ASA SQL User's Guide
Ensuring Data Integrity
Enforcing entity and referential integrity
A foreign key (made up of a particular column or combination of columns) relates the information in one table (the foreign table) to information in another (referenced or primary) table. For the foreign key relationship to be valid, the entries in the foreign key must correspond to the primary key values of a row in the referenced table. Occasionally, some other unique column combination may be referenced instead of a primary key.
The sample database contains an employee table and a department table. The primary key for the employee table is the employee ID, and the primary key for the department table is the department ID. In the employee table, the department ID is called a foreign key for the department table because each department ID in the employee table corresponds exactly to a department ID in the department table.
The foreign key relationship is a many-to-one relationship. Several entries in the employee table have the same department ID entry, but the department ID is the primary key for the department table, and so is unique. If a foreign key could reference a column in the department table containing duplicate entries, or entries with a NULL value, there would be no way of knowing which row in the department table is the appropriate reference. This is a mandatory foreign key.

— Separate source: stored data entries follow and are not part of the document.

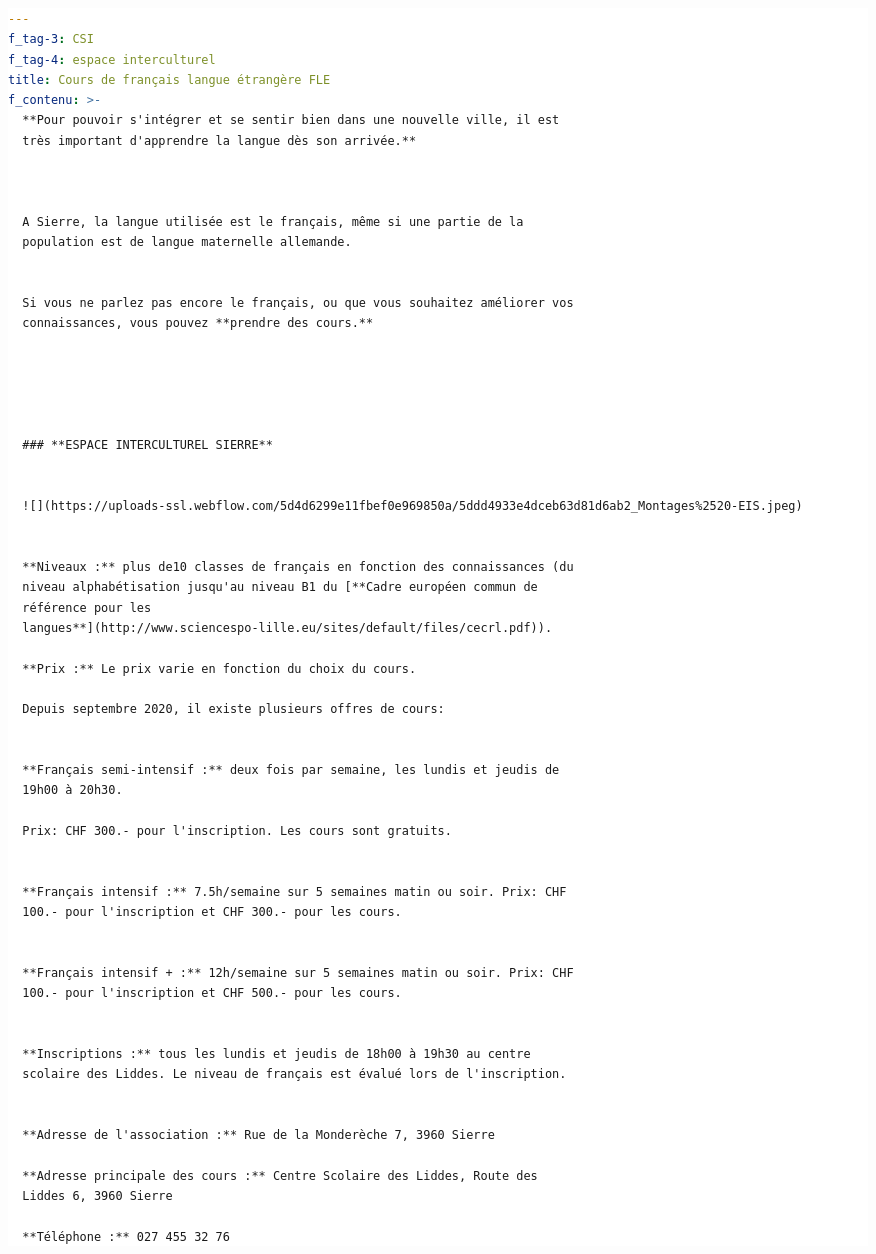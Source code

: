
 ```yaml
---
f_tag-3: CSI
f_tag-4: espace interculturel
title: Cours de français langue étrangère FLE
f_contenu: >-
  **Pour pouvoir s'intégrer et se sentir bien dans une nouvelle ville, il est
  très important d'apprendre la langue dès son arrivée.**  

  ‍  

  A Sierre, la langue utilisée est le français, même si une partie de la
  population est de langue maternelle allemande.


  Si vous ne parlez pas encore le français, ou que vous souhaitez améliorer vos
  connaissances, vous pouvez **prendre des cours.**


  ‍


  ### **ESPACE INTERCULTUREL SIERRE**


  ![](https://uploads-ssl.webflow.com/5d4d6299e11fbef0e969850a/5ddd4933e4dceb63d81d6ab2_Montages%2520-EIS.jpeg)


  **Niveaux :** plus de10 classes de français en fonction des connaissances (du
  niveau alphabétisation jusqu'au niveau B1 du [**Cadre européen commun de
  référence pour les
  langues**](http://www.sciencespo-lille.eu/sites/default/files/cecrl.pdf)).  

  **Prix :** Le prix varie en fonction du choix du cours.  

  Depuis septembre 2020, il existe plusieurs offres de cours:


  **Français semi-intensif :** deux fois par semaine, les lundis et jeudis de
  19h00 à 20h30.  

  Prix: CHF 300.- pour l'inscription. Les cours sont gratuits.


  **Français intensif :** 7.5h/semaine sur 5 semaines matin ou soir. Prix: CHF
  100.- pour l'inscription et CHF 300.- pour les cours.


  **Français intensif + :** 12h/semaine sur 5 semaines matin ou soir. Prix: CHF
  100.- pour l'inscription et CHF 500.- pour les cours.


  ‍**Inscriptions :** tous les lundis et jeudis de 18h00 à 19h30 au centre
  scolaire des Liddes. Le niveau de français est évalué lors de l'inscription.


  **Adresse de l'association :** Rue de la Monderèche 7, 3960 Sierre  

  **Adresse principale des cours :** Centre Scolaire des Liddes, Route des
  Liddes 6, 3960 Sierre  

  **Téléphone :** 027 455 32 76  

```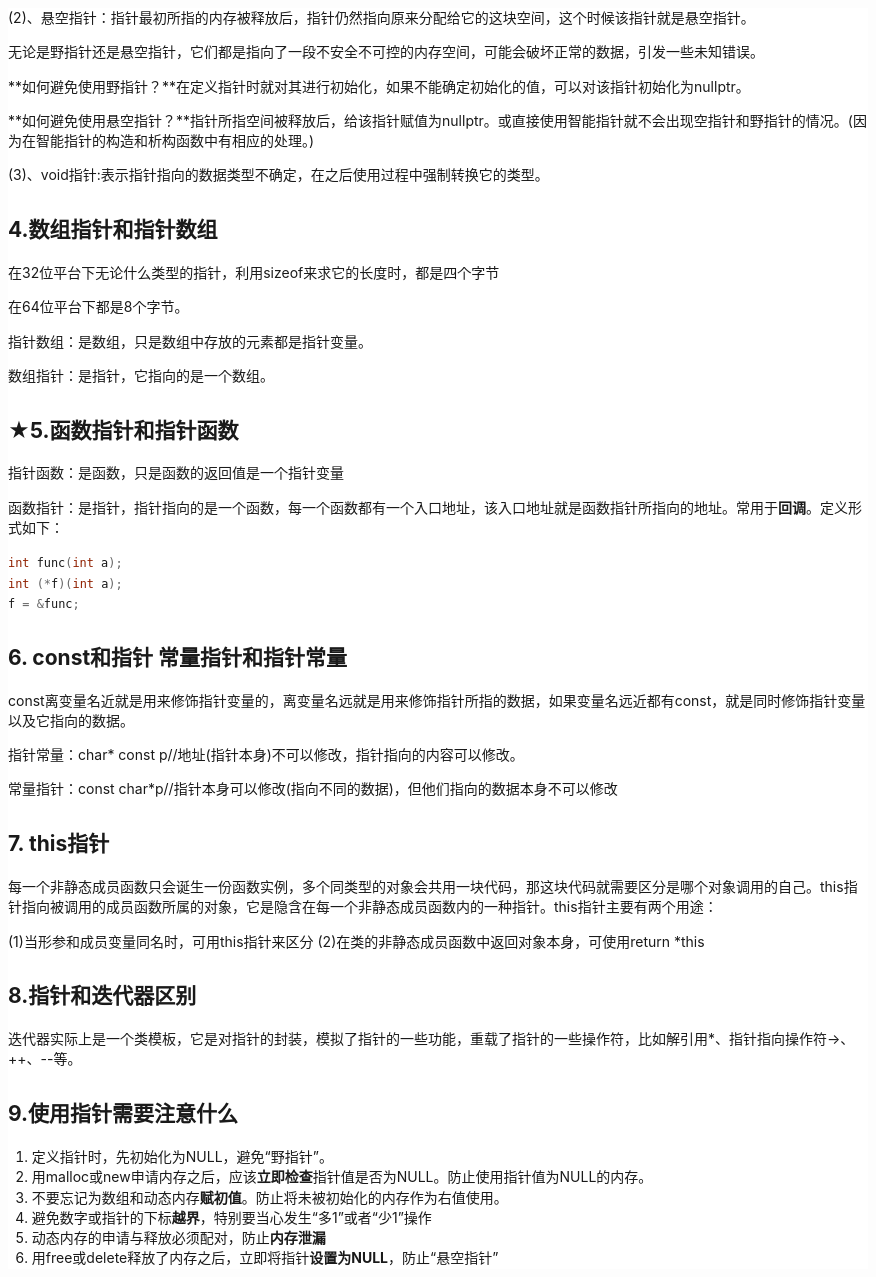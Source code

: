 (2)、悬空指针：指针最初所指的内存被释放后，指针仍然指向原来分配给它的这块空间，这个时候该指针就是悬空指针。

无论是野指针还是悬空指针，它们都是指向了一段不安全不可控的内存空间，可能会破坏正常的数据，引发一些未知错误。

**如何避免使用野指针？**在定义指针时就对其进行初始化，如果不能确定初始化的值，可以对该指针初始化为nullptr。

**如何避免使用悬空指针？**指针所指空间被释放后，给该指针赋值为nullptr。或直接使用智能指针就不会出现空指针和野指针的情况。(因为在智能指针的构造和析构函数中有相应的处理。)

(3)、void指针:表示指针指向的数据类型不确定，在之后使用过程中强制转换它的类型。

## 4.数组指针和指针数组

在32位平台下无论什么类型的指针，利用sizeof来求它的长度时，都是四个字节

在64位平台下都是8个字节。

指针数组：是数组，只是数组中存放的元素都是指针变量。

数组指针：是指针，它指向的是一个数组。

## ★5.函数指针和指针函数

指针函数：是函数，只是函数的返回值是一个指针变量

函数指针：是指针，指针指向的是一个函数，每一个函数都有一个入口地址，该入口地址就是函数指针所指向的地址。常用于**回调**。定义形式如下：

```cpp
int func(int a); 
int (*f)(int a); 
f = &func;
```

## 6. const和指针 常量指针和指针常量

const离变量名近就是用来修饰指针变量的，离变量名远就是用来修饰指针所指的数据，如果变量名远近都有const，就是同时修饰指针变量以及它指向的数据。

指针常量：char* const p//地址(指针本身)不可以修改，指针指向的内容可以修改。

常量指针：const char*p//指针本身可以修改(指向不同的数据)，但他们指向的数据本身不可以修改

## 7. this指针

每一个非静态成员函数只会诞生一份函数实例，多个同类型的对象会共用一块代码，那这块代码就需要区分是哪个对象调用的自己。this指针指向被调用的成员函数所属的对象，它是隐含在每一个非静态成员函数内的一种指针。this指针主要有两个用途：

(1)当形参和成员变量同名时，可用this指针来区分                                                                                                                (2)在类的非静态成员函数中返回对象本身，可使用return *this

## 8.指针和迭代器区别

迭代器实际上是一个类模板，它是对指针的封装，模拟了指针的一些功能，重载了指针的一些操作符，比如解引用*、指针指向操作符->、++、--等。

## 9.使用指针需要注意什么

1. 定义指针时，先初始化为NULL，避免“野指针”。
2. 用malloc或new申请内存之后，应该**立即检查**指针值是否为NULL。防止使用指针值为NULL的内存。
3. 不要忘记为数组和动态内存**赋初值**。防止将未被初始化的内存作为右值使用。
4. 避免数字或指针的下标**越界**，特别要当心发生“多1”或者“少1”操作
5. 动态内存的申请与释放必须配对，防止**内存泄漏**
6. 用free或delete释放了内存之后，立即将指针**设置为NULL**，防止“悬空指针”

Suppose the database also contained an office table listing office locations. The employee table might have a foreign key for the office table that indicates which city the employee's office is in. The database designer can choose to leave an office location unassigned at the time the employee is hired, for example, either because they haven't been assigned to an office yet, or because they don't work out of an office. In this case, the foreign key can allow NULL values, and is optional.